### Supplied material
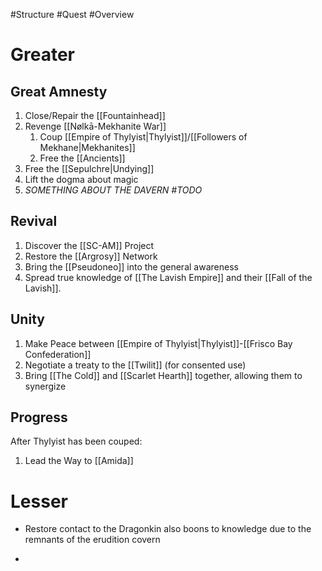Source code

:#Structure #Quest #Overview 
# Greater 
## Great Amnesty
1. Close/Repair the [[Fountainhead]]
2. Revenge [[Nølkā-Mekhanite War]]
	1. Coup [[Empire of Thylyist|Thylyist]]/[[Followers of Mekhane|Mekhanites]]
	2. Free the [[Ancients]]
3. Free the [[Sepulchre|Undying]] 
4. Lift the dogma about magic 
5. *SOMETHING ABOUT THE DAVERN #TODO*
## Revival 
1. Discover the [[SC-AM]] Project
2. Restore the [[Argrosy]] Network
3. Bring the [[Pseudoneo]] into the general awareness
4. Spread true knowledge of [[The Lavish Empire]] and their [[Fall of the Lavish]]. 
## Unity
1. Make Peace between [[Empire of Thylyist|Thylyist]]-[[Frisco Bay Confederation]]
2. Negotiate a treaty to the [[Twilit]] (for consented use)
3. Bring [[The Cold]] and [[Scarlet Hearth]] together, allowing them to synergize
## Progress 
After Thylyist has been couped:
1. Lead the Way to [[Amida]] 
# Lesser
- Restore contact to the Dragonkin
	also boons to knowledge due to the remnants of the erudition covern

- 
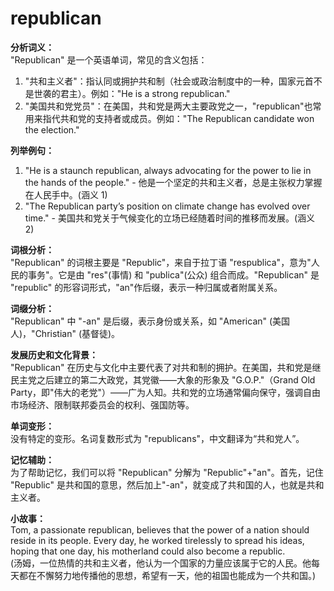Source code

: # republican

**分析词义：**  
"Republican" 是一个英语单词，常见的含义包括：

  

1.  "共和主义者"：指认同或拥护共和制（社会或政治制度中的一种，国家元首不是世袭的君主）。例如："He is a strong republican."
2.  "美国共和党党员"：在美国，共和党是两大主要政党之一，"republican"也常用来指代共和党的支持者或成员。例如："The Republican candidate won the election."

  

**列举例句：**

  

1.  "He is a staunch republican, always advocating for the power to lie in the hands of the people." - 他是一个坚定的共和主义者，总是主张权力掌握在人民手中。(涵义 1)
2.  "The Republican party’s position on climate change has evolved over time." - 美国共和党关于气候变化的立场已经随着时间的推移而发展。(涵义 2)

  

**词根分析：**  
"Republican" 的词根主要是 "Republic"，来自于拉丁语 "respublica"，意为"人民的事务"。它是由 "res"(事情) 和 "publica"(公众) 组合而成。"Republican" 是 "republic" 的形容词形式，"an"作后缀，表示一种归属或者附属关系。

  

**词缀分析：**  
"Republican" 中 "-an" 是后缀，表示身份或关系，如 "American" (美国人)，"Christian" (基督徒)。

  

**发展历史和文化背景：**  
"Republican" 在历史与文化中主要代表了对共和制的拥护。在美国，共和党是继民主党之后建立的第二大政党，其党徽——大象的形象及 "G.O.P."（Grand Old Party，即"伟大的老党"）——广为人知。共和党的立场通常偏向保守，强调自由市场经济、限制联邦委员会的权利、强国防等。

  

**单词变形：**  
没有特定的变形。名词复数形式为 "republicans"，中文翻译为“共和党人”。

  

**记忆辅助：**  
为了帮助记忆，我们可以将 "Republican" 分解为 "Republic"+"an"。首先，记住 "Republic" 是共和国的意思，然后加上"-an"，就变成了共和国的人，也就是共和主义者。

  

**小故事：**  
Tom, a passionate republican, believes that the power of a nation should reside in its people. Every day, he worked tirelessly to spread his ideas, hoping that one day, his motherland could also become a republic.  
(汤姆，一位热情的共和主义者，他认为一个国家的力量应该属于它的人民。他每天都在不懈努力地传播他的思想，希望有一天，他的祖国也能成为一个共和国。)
---
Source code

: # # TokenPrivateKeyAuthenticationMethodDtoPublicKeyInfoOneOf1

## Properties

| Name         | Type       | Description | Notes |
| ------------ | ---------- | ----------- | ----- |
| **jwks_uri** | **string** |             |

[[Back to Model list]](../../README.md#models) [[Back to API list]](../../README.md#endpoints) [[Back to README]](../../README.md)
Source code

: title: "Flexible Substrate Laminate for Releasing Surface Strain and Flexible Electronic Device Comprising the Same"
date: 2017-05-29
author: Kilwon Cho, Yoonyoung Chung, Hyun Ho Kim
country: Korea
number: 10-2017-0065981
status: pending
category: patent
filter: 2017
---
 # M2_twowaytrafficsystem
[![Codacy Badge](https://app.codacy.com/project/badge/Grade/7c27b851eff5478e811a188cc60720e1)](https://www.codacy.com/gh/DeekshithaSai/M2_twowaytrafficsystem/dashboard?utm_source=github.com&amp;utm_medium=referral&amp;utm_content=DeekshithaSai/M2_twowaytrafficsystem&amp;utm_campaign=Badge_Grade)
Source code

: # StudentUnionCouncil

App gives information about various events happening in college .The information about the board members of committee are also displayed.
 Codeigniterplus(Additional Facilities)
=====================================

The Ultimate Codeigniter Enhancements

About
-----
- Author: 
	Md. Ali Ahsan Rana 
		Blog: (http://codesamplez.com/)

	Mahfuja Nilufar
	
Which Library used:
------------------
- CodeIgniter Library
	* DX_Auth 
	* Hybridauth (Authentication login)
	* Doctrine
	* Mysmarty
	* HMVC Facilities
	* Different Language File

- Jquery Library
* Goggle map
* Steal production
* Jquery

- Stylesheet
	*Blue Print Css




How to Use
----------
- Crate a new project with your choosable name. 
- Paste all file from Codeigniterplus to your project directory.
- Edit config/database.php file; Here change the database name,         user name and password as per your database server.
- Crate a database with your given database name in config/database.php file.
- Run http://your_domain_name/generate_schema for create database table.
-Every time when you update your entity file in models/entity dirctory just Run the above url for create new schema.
==
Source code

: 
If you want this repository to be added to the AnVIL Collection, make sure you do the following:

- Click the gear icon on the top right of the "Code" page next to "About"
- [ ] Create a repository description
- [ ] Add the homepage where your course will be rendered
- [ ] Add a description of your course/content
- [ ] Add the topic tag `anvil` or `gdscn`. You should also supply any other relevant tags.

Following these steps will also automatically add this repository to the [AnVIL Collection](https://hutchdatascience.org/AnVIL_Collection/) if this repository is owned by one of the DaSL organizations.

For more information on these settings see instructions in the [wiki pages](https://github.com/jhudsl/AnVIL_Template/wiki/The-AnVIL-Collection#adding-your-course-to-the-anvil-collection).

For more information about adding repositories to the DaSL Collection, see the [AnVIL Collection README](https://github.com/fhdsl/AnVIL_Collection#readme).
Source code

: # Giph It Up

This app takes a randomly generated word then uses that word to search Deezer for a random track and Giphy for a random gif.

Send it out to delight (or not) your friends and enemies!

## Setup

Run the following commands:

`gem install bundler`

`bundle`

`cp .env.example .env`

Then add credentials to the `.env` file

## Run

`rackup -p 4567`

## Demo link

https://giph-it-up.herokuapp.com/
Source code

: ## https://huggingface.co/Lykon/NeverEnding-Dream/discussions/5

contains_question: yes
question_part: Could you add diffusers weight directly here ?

### The task
Starting at the line that has "The Ultimate Codeigniter Enhancements" and ending at the line that has "- Jquery Library", please write out the lines above exactly, leaving out all others.

### Task answer
The Ultimate Codeigniter Enhancements

About
-----
- Author: 
	Md. Ali Ahsan Rana 
		Blog: (http://codesamplez.com/)

	Mahfuja Nilufar
	
Which Library used:
------------------
- CodeIgniter Library
	* DX_Auth 
	* Hybridauth (Authentication login)
	* Doctrine
	* Mysmarty
	* HMVC Facilities
	* Different Language File

- Jquery Library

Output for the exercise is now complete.